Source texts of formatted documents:
★ ★ ★ ★
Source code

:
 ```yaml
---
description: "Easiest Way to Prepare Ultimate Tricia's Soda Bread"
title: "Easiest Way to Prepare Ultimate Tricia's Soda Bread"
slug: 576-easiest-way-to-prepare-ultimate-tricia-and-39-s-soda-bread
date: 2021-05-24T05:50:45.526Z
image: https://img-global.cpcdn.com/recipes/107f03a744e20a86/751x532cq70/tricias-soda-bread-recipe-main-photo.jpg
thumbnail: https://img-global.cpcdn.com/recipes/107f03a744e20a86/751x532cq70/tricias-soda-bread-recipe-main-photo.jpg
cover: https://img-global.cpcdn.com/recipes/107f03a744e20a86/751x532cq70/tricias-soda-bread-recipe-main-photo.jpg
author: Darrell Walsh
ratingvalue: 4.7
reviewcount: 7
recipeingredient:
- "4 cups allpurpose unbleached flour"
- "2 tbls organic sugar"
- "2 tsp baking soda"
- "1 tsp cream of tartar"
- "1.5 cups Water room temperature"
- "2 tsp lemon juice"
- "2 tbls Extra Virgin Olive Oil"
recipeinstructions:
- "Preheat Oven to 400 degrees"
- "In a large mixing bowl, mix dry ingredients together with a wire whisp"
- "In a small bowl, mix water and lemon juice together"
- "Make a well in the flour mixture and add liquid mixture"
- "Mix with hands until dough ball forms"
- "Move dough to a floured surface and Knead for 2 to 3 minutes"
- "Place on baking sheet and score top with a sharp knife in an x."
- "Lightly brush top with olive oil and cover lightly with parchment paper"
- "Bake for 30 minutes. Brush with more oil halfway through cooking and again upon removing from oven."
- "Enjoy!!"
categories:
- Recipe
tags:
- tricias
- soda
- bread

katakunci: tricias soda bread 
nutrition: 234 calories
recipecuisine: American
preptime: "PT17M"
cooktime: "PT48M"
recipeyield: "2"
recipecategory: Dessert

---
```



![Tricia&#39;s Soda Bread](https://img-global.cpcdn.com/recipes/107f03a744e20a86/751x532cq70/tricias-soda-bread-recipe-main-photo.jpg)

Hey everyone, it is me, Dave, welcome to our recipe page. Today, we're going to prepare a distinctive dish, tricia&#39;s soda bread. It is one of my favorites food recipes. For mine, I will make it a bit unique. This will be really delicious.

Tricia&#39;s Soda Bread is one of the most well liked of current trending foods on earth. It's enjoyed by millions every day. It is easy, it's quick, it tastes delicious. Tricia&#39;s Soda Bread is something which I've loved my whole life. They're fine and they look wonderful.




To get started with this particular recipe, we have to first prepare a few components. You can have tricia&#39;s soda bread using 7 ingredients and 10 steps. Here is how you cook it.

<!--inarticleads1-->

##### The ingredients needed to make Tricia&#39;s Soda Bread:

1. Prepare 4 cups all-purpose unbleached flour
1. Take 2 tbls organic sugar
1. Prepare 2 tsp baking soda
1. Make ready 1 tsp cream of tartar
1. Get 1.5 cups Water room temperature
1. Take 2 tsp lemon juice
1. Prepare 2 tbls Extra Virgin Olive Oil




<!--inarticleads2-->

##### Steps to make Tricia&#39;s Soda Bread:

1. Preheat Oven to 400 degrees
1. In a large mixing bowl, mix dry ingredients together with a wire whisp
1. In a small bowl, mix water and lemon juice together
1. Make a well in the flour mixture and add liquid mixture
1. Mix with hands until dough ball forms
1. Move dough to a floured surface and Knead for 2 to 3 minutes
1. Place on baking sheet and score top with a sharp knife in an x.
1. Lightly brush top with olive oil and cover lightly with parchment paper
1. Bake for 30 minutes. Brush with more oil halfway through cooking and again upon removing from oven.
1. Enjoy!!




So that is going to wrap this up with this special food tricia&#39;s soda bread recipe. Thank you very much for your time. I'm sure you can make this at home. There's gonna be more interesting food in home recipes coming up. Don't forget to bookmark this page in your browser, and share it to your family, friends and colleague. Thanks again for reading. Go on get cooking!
★ ★ ★ ★
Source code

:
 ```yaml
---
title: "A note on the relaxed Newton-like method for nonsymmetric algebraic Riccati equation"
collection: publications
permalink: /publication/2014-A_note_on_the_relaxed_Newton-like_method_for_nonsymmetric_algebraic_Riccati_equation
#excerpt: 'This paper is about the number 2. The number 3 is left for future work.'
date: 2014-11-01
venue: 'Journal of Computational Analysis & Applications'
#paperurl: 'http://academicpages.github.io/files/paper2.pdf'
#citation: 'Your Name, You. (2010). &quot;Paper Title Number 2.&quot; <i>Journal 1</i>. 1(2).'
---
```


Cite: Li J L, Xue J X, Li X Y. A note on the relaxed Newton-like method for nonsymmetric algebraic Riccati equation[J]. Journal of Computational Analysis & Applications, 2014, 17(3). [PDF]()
★ ★ ★ ★
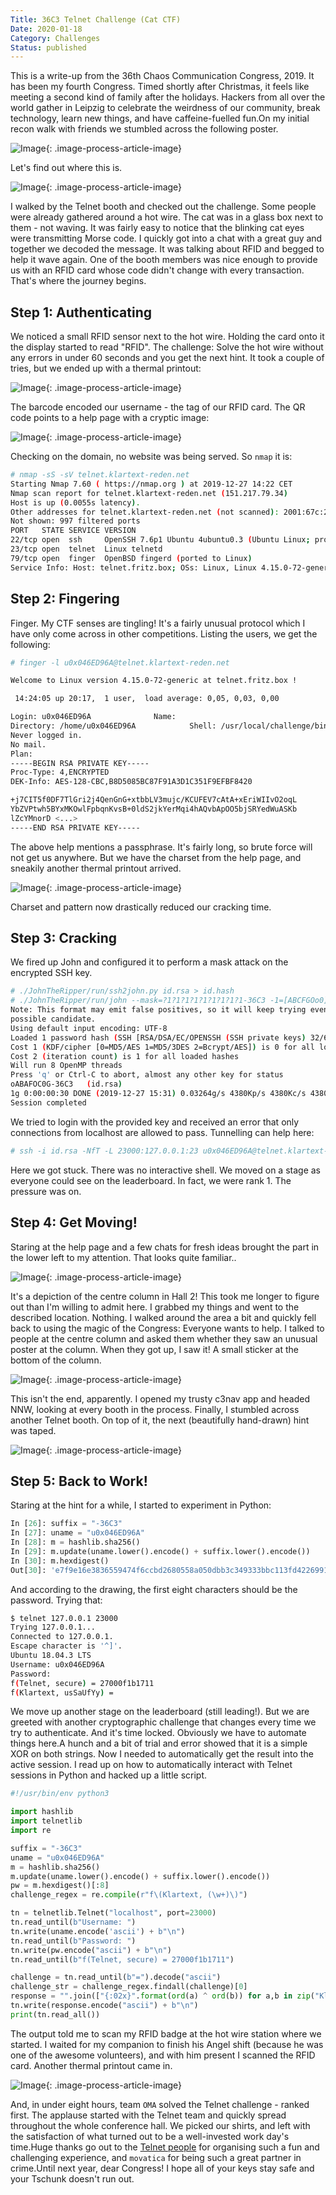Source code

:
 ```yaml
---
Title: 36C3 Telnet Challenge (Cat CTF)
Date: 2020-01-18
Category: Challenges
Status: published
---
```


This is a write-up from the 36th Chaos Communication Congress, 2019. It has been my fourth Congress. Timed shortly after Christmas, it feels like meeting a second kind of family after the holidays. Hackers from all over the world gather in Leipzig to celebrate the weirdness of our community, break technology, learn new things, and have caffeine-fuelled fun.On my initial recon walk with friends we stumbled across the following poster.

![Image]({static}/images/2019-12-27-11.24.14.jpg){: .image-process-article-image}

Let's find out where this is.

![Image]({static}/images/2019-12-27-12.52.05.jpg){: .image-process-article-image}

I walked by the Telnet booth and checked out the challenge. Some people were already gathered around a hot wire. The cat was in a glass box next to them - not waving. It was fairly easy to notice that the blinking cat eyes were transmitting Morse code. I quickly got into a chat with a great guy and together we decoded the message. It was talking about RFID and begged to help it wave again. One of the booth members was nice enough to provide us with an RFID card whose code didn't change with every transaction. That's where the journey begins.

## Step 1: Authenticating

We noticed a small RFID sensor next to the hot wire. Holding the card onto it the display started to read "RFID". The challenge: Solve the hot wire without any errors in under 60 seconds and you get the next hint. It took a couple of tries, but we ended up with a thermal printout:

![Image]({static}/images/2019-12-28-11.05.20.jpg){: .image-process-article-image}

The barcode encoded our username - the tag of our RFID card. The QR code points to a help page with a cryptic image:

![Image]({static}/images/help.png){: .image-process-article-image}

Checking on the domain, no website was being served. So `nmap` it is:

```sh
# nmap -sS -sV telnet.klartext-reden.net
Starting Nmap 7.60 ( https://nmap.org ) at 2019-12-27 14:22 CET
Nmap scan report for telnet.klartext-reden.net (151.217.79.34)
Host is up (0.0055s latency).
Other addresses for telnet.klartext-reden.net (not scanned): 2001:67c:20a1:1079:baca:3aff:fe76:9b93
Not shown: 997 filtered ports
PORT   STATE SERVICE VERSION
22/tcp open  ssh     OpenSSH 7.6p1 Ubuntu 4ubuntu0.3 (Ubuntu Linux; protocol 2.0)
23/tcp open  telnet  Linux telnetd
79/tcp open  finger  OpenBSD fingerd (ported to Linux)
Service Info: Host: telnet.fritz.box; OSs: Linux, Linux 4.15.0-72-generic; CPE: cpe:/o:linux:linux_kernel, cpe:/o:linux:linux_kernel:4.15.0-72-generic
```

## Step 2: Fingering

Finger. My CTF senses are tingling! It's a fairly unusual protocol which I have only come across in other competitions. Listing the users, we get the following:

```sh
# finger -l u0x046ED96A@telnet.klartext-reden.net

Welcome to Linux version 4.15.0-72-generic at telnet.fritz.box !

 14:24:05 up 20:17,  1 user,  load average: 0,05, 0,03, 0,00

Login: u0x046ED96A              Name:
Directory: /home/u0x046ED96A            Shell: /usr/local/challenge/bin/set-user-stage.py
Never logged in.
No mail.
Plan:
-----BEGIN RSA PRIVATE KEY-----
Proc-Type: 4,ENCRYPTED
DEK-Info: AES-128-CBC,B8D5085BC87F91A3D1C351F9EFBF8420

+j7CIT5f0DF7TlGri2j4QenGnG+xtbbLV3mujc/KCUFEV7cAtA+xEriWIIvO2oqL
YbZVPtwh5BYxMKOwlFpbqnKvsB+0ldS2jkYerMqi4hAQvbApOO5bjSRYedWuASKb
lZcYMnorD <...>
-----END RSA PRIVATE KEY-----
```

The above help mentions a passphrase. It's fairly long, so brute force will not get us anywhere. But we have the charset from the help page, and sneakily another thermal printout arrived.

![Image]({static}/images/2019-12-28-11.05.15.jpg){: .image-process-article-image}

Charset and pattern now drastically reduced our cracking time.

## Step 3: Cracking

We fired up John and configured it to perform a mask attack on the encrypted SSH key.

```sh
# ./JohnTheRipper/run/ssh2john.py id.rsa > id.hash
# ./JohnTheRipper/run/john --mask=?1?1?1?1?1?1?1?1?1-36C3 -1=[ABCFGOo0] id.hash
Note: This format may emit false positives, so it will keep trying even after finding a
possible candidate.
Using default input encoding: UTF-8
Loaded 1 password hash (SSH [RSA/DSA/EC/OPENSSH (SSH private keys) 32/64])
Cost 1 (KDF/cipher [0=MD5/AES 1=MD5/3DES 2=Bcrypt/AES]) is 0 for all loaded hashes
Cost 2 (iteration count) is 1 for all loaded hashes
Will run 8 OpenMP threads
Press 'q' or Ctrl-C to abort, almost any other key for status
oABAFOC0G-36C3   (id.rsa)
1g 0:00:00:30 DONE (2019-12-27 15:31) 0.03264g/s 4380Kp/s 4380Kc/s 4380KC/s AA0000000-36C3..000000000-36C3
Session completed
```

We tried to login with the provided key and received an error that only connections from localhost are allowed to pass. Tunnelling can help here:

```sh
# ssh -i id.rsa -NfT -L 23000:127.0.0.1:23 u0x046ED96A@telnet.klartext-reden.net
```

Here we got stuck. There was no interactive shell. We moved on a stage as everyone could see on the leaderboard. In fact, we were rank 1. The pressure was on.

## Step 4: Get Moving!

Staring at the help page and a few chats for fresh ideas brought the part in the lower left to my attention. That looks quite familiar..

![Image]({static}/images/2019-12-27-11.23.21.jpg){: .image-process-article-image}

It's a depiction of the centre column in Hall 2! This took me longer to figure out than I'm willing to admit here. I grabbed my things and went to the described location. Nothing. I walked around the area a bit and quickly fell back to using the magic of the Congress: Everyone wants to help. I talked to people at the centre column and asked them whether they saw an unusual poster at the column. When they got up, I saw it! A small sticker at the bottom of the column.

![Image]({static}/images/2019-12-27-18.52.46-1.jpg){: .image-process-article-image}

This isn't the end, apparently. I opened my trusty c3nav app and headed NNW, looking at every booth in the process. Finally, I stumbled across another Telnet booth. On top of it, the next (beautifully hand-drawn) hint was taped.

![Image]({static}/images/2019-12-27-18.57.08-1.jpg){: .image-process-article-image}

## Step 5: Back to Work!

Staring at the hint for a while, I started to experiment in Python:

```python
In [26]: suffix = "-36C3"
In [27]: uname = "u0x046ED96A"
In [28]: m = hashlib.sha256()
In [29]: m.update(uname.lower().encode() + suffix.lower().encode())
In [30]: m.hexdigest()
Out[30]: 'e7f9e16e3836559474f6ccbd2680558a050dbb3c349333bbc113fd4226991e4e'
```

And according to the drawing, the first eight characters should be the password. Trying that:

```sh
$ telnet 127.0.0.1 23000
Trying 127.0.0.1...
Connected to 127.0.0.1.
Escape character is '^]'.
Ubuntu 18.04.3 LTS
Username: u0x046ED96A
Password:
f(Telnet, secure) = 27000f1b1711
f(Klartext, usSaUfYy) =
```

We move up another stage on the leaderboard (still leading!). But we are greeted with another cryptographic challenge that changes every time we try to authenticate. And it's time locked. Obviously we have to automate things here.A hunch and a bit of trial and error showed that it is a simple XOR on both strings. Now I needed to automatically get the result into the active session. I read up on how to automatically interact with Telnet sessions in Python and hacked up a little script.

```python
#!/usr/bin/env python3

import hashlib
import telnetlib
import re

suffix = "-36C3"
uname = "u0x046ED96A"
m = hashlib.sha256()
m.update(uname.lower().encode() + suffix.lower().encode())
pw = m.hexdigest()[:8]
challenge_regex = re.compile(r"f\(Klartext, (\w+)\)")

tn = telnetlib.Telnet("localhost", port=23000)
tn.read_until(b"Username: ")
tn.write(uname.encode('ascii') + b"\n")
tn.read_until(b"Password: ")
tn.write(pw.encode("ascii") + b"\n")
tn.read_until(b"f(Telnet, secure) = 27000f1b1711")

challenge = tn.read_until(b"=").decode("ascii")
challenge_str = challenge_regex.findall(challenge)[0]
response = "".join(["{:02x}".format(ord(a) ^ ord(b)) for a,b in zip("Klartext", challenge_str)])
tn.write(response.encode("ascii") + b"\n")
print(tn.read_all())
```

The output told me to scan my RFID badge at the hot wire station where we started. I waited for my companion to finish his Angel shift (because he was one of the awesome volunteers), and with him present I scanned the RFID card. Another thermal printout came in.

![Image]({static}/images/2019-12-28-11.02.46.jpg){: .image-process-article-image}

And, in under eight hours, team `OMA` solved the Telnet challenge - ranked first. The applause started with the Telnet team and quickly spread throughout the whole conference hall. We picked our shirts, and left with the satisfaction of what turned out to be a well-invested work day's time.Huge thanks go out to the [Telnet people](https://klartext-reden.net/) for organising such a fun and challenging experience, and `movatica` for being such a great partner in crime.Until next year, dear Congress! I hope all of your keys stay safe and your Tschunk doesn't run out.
★ ★ ★ ★
Locate the word "upon" in the records and collect each line it appears in.

Result for this exercise
- "Bake for 30 minutes. Brush with more oil halfway through cooking and again upon removing from oven."
1. Bake for 30 minutes. Brush with more oil halfway through cooking and again upon removing from oven.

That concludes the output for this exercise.